Now let's look at how momentum impacts the learning process:



In [42]:

    
X = np.arange(0, 2*np.pi, 0.1)
Y = np.sin(X)
X = np.reshape(X, (np.size(X), 1))
Y = np.reshape(Y, (np.size(Y), 1))
plt.scatter(X, Y)
plt.show()



In [43]:

    
A = np.array([
            [0., 0., 1., 1., 1.],
            [0., 0., 1., 1., 0.],
            [0., 0., 0., 0., 1.],
            [0., 0., 0., 0., 1.],
            [0., 0., 0., 0., 0.]])

nn = NeuralNetwork(A, 2, 2, 1)
g, costs = nn.train(X,Y, learning_rate=0.02, num_iterations=50000)

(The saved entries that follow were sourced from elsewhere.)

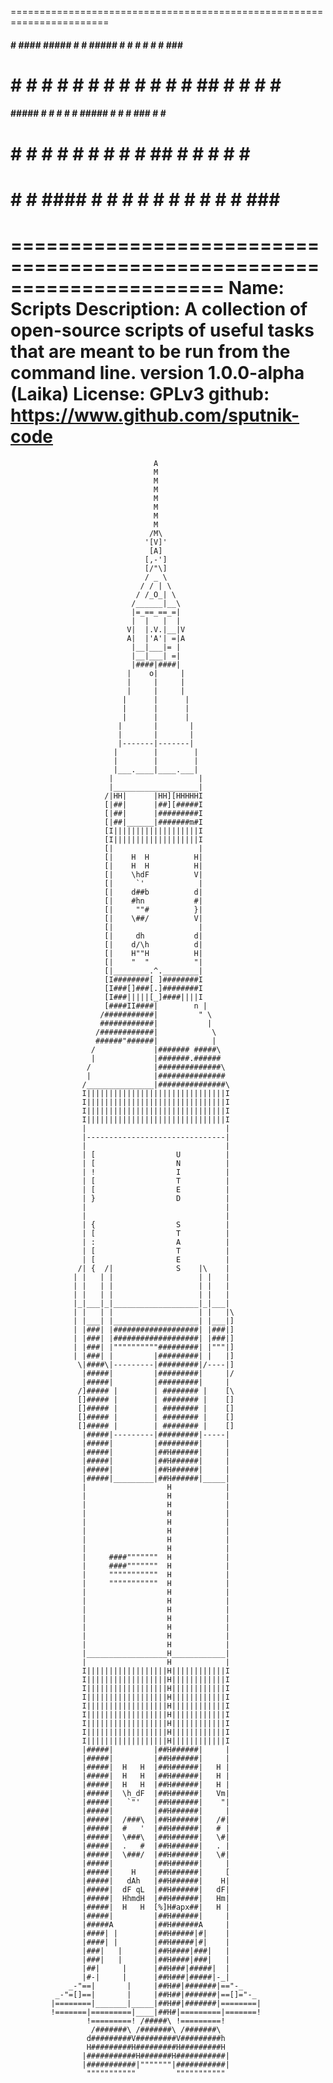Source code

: 
  =======================================================================

  ####    #    #### ##### #   # ##### #   # #   # #   #      ###   ####
  #   #  # #  #     #   #  # #    #   #   # #  ## #  #      #   # #
  ####  ##### #     #   #   #     #   ##### # # # ###       #   # #
  #     #   # #     #   #  #      #   #   # ##  # #  #      #   # #
  #     #   #  #### #   # #       #   #   # #   # #   #      ###   ####

  ======================================================================
    Name: Scripts
    Description: A collection of open-source scripts of useful tasks
    that are meant to be run from the command line. 
    version 1.0.0-alpha (Laika)
    License: GPLv3
    github: https://www.github.com/sputnik-code
  ======================================================================                 
            
                                    A
                                    M
                                    M
                                    M
                                    M
                                    M
                                    M
                                    M
                                   /M\
                                  '[V]'
                                   [A]
                                  [,-']
                                  [/"\]
                                  / _ \
                                 / / | \
                                / /_O_| \
                               /______|__\
                               |=_==_==_=|
                               |  |   |  |
                              V|  |.V.|__|V
                              A|  |'A'| =|A
                               |__|___|= |
                               |__|___| =|
                               |####|####|
                              |    o|     |
                              |     |     |
                              |     |     |
                             |      |      |
                             |      |      |
                             |      |      |
                            |       |       |
                            |       |       |
                            |-------|-------|
                           |        |        |
                           |        |        |
                           |___.____|____.___|
                          |                   |
                          |___________________|
                         /|HH|      |HH][HHHHHI
                         [|##|      |##][#####I
                         [|##|      |#########I
                         [|##|______|#######m#I
                         [I|||||||||||||||||||I
                         [I|||||||||||||||||||I
                         [|                   |
                         [|    H  H          H|
                         [|    H  H          H|
                         [|    \hdF          V|
                         [|     `'            |
                         [|    d##b          d|
                         [|    #hn           #|
                         [|     ""#          }|
                         [|    \##/          V|
                         [|                   |
                         [|     dh           d|
                         [|    d/\h          d|
                         [|    H""H          H|
                         [|    "  "          "|
                         [|________.^.________|
                         [I########[ ]########I
                         [I###[]###[.]########I
                         [I###|||||[_]####||||I
                         [####II####|        n |
                        /###########|         " \
                        ############|           |
                       /############|            \
                       ######"######|            |
                      /             |####### #####\
                      |             |#######.######
                     /              |##############\
                     |              |###############
                    /_______________|###############\
                    I|||||||||||||||||||||||||||||||I
                    I|||||||||||||||||||||||||||||||I
                    I|||||||||||||||||||||||||||||||I
                    I|||||||||||||||||||||||||||||||I
                    |                               |
                    |-------------------------------|
                    |                               |
                    | [                  U          |
                    | [                  N          |
                    | !                  I          |
                    | [                  T          |
                    | [                  E          |
                    | }                  D          |
                    |                               |
                    |                               |
                    | {                  S          |
                    | [                  T          |
                    | :                  A          |
                    | [                  T          |
                    | [                  E          |
                   /| {  /|              S    |\    |
                  | |   | |                   | |   |
                  | |   | |                   | |   |
                  | |   | |                   | |   |
                  |_|___|_|___________________|_|___|
                  | |   | |                   | |   |\
                  | |___| |___________________| |___|]
                  | |###| |###################| |###|]
                  | |###| |###################| |###|]
                  | |###| |""""""""""#########| |"""|]
                  | |###| |         |#########| |   |]
                   \|####\|---------|#########|/----|]
                    |#####|         |#########|     |/
                    |#####|         |#########|     |
                   /]##### |        | ######## |    [\
                   []##### |        | ######## |    []
                   []##### |        | ######## |    []
                   []##### |        | ######## |    []
                   []##### |        | ######## |    []
                    |#####|---------|#########|-----|
                    |#####|         |#########|     |
                    |#####|         |##H######|     |
                    |#####|         |##H######|     |
                    |#####|         |##H######|     |
                    |#####|_________|##H######|_____|
                    |                  H            |
                    |                  H            |
                    |                  H            |
                    |                  H            |
                    |                  H            |
                    |                  H            |
                    |                  H            |
                    |                  H            |
                    |     ####"""""""  H            |
                    |     ####"""""""  H            |
                    |     """""""""""  H            |
                    |     """""""""""  H            |
                    |                  H            |
                    |                  H            |
                    |                  H            |
                    |                  H            |
                    |                  H            |
                    |                  H            |
                    |                  H            |
                    |__________________H____________|
                    |                  H            |
                    I||||||||||||||||||H||||||||||||I
                    I||||||||||||||||||H||||||||||||I
                    I||||||||||||||||||H||||||||||||I
                    I||||||||||||||||||H||||||||||||I
                    I||||||||||||||||||H||||||||||||I
                    I||||||||||||||||||H||||||||||||I
                    I||||||||||||||||||H||||||||||||I
                    I||||||||||||||||||H||||||||||||I
                    I||||||||||||||||||H||||||||||||I
                    |#####|         |##H######|     |
                    |#####|         |##H######|     |
                    |#####|  H   H  |##H######|   H |
                    |#####|  H   H  |##H######|   H |
                    |#####|  H   H  |##H######|   H |
                    |#####|  \h_dF  |##H######|   Vm|
                    |#####|   `"'   |##H######|    "|
                    |#####|         |##H######|     |
                    |#####|  /###\  |##H######|   /#|
                    |#####|  #   '  |##H######|   # |
                    |#####|  \###\  |##H######|   \#|
                    |#####|  .   #  |##H######|   . |
                    |#####|  \###/  |##H######|   \#|
                    |#####|         |##H######|     |
                    |#####|    H    |##H######|     [
                    |#####|   dAh   |##H######|    H|
                    |#####|  dF qL  |##H######|   dF|
                    |#####|  HhmdH  |##H######|   Hm|
                    |#####|  H   H  [%]H#apx##|   H |
                    |#####|         |##H######|     |
                    |#####A         |##H######A     |
                    |####| |        |##H#####|#|    |
                    |####| |        |##H#####|#|    |
                    |###|   |       |##H####|###|   |
                    |###|   |       |##H####|###|   |
                    |##|     |      |##H###|#####|  |
                    |#-|     |      |##H###|#####|-_|
                 _-"==|       |     |##H##|#######|=="-_
              _-"=[]==|       |     |##H##|#######|==[]="-_
             |========|_______|_____|##H##|#######|========|
             !=======|=========|____|##H#|=========|=======!
                     !=========! /#####\ !=========!
                      /#######\ /#######\ /#######\
                     d#########V#########V#########h
                     H#########H#########H#########H
                    |###########H#######H###########|
                    |###########|"""""""|###########|
                     """""""""""         """""""""""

nn2 = NeuralNetwork(A, 2, 2, 1)
g_with_momentum, costs_with_momentum = nn2.train(X,Y, learning_rate=0.02, num_iterations=50000, momentum_rate=0.5)

plt.plot(costs, 'b')
plt.plot(costs_with_momentum, 'r')
plt.title('cost vs. iteration')
plt.show()

plt.scatter(X, g[:, -1], color='b')
plt.scatter(X, g_with_momentum[:, -1], color='r')
plt.scatter(X,Y,color='g')
plt.show()









    



creating network with 2 input units, 2 hidden units, and 1 output units
training using 63 examples and 50000 iterations with learning rate of 0.02
creating network with 2 input units, 2 hidden units, and 1 output units
training using 63 examples and 50000 iterations with learning rate of 0.02

In this particular case, the training with momentum converged earlier to the same result in comparison to the training without momentum.